[Stored data]
╔══
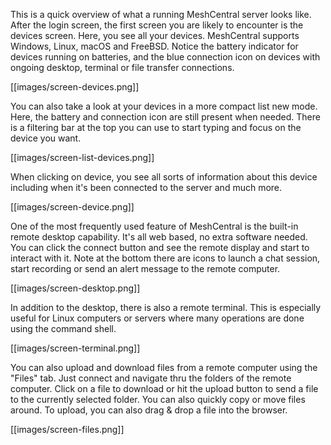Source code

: This is a quick overview of what a running MeshCentral server looks like. After the login screen, the first screen you are likely to encounter is the devices screen. Here, you see all your devices. MeshCentral supports Windows, Linux, macOS and FreeBSD. Notice the battery indicator for devices running on batteries, and the blue connection icon on devices with ongoing desktop, terminal or file transfer connections.

[[images/screen-devices.png]]

You can also take a look at your devices in a more compact list new mode. Here, the battery and connection icon are still present when needed. There is a filtering bar at the top you can use to start typing and focus on the device you want.

[[images/screen-list-devices.png]]

When clicking on device, you see all sorts of information about this device including when it's been connected to the server and much more.

[[images/screen-device.png]]

One of the most frequently used feature of MeshCentral is the built-in remote desktop capability. It's all web based, no extra software needed. You can click the connect button and see the remote display and start to interact with it. Note at the bottom there are icons to launch a chat session, start recording or send an alert message to the remote computer.

[[images/screen-desktop.png]]

In addition to the desktop, there is also a remote terminal. This is especially useful for Linux computers or servers where many operations are done using the command shell.

[[images/screen-terminal.png]]

You can also upload and download files from a remote computer using the "Files" tab. Just connect and navigate thru the folders of the remote computer. Click on a file to download or hit the upload button to send a file to the currently selected folder. You can also quickly copy or move files around. To upload, you can also drag & drop a file into the browser.

[[images/screen-files.png]]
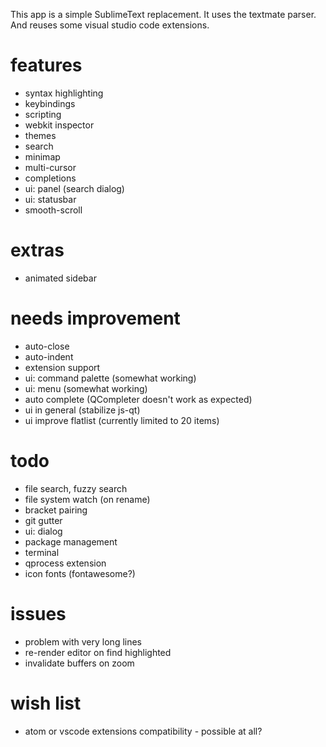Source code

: This app is a simple SublimeText replacement.
It uses the textmate parser. And reuses some visual studio code extensions.

# features
* syntax highlighting
* keybindings
* scripting
* webkit inspector
* themes
* search
* minimap
* multi-cursor
* completions
* ui: panel (search dialog)
* ui: statusbar
* smooth-scroll

# extras
* animated sidebar

# needs improvement
* auto-close
* auto-indent
* extension support
* ui: command palette (somewhat working)
* ui: menu (somewhat working)
* auto complete (QCompleter doesn't work as expected)
* ui in general (stabilize js-qt)
* ui improve flatlist (currently limited to 20 items)

# todo
* file search, fuzzy search
* file system watch (on rename)
* bracket pairing
* git gutter
* ui: dialog
* package management
* terminal
* qprocess extension
* icon fonts (fontawesome?)

# issues
* problem with very long lines
* re-render editor on find highlighted
* invalidate buffers on zoom

# wish list
* atom or vscode extensions compatibility - possible at all?

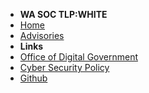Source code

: 
- **WA SOC TLP:WHITE**
- [Home](/)
- [Advisories](/advisories)
- **Links**
- [Office of Digital Government](https://www.wa.gov.au/organisation/department-of-the-premier-and-cabinet/office-of-digital-government)
- [Cyber Security Policy](https://www.wa.gov.au/government/publications/wa-government-cyber-security-policy)
- [Github](https://github.com/wagov)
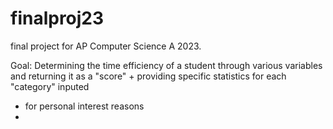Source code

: # finalproj23
final project for AP Computer Science A 2023.

Goal: Determining the time efficiency of a student through various variables and returning it as a "score" + providing specific statistics for each "category" inputed
  - for personal interest reasons
  -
╚══
* [EXERCISE INSTRUCTIONS] Would you print, exactly as they appear, the lines from the line with "menu (somewhat working)" through the end of the entries above, leaving out the pictures?

* [TASK OUTPUT]
* ui: menu (somewhat working)
* auto complete (QCompleter doesn't work as expected)
* ui in general (stabilize js-qt)
* ui improve flatlist (currently limited to 20 items)

# todo
* file search, fuzzy search
* file system watch (on rename)
* bracket pairing
* git gutter
* ui: dialog
* package management
* terminal
* qprocess extension
* icon fonts (fontawesome?)

# issues
* problem with very long lines
* re-render editor on find highlighted
* invalidate buffers on zoom

# wish list
* atom or vscode extensions compatibility - possible at all?

Source code

: 
- **WA SOC TLP:WHITE**
- [Home](/)
- [Advisories](/advisories)
- **Links**
- [Office of Digital Government](https://www.wa.gov.au/organisation/department-of-the-premier-and-cabinet/office-of-digital-government)
- [Cyber Security Policy](https://www.wa.gov.au/government/publications/wa-government-cyber-security-policy)
- [Github](https://github.com/wagov)
Source code

: # finalproj23
final project for AP Computer Science A 2023.

Goal: Determining the time efficiency of a student through various variables and returning it as a "score" + providing specific statistics for each "category" inputed
  - for personal interest reasons
  -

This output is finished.